*Task to carry out:* The lines to reproduce from the material below are those from the one containing "1** - firebase" through the one containing "Project: Theme Park", both included; write them out exactly and add nothing.

*Records supplied:*
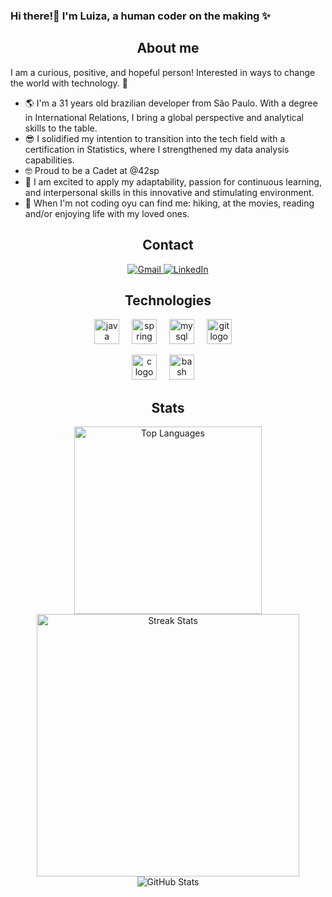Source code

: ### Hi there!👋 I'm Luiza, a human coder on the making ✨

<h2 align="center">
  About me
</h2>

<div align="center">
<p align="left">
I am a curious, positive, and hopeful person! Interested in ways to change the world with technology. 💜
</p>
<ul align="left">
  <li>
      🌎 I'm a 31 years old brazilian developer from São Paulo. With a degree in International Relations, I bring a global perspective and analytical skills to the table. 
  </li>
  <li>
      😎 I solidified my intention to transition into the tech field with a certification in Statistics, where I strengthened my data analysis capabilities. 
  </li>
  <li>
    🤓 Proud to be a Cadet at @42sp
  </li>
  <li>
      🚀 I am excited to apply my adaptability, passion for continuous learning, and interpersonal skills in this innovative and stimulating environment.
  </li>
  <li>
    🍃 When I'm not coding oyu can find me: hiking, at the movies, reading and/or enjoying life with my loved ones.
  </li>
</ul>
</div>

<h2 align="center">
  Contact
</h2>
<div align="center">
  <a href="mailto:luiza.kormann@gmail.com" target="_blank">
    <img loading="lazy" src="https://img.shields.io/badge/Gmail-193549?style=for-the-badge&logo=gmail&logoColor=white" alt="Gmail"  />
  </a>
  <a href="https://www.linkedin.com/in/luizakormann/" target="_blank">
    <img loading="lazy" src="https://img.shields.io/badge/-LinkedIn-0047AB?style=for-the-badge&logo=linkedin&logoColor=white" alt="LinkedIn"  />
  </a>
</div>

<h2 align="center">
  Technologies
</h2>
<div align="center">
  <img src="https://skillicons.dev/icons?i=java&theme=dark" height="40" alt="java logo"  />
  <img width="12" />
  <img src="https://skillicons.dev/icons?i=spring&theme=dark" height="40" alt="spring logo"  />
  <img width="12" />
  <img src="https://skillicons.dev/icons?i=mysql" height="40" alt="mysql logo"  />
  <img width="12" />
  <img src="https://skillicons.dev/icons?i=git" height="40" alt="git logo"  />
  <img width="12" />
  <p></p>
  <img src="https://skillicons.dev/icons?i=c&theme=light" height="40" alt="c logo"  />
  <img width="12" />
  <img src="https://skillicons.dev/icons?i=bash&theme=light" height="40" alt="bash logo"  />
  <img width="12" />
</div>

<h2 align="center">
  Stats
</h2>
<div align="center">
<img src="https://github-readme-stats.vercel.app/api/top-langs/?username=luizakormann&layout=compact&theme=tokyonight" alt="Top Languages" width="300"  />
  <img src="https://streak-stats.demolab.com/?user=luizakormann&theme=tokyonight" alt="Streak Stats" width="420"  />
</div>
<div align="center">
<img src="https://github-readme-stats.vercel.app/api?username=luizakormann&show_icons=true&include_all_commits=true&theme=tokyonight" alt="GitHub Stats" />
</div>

==

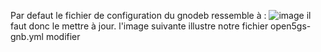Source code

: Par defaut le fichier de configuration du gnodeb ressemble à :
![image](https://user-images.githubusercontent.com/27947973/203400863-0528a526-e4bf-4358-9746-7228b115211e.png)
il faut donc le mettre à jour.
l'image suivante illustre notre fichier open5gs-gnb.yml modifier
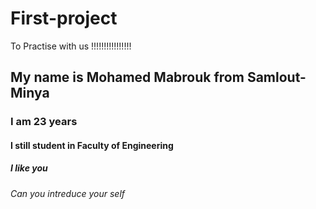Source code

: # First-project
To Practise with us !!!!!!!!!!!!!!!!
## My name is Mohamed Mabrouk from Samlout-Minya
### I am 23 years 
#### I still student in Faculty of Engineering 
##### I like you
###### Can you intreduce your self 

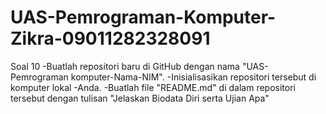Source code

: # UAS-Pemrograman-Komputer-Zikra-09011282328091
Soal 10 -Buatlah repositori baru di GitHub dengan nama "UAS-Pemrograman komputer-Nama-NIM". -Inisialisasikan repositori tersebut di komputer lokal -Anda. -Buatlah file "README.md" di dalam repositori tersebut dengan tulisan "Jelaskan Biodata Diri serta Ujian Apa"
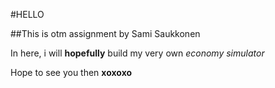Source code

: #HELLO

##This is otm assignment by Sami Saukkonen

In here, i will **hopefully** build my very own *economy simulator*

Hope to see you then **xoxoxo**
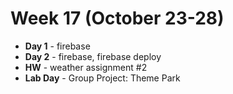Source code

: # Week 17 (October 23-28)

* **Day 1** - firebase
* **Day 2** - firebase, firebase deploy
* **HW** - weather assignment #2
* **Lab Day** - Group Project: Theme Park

*Response area:*
* **Day 1** - firebase
* **Day 2** - firebase, firebase deploy
* **HW** - weather assignment #2
* **Lab Day** - Group Project: Theme Park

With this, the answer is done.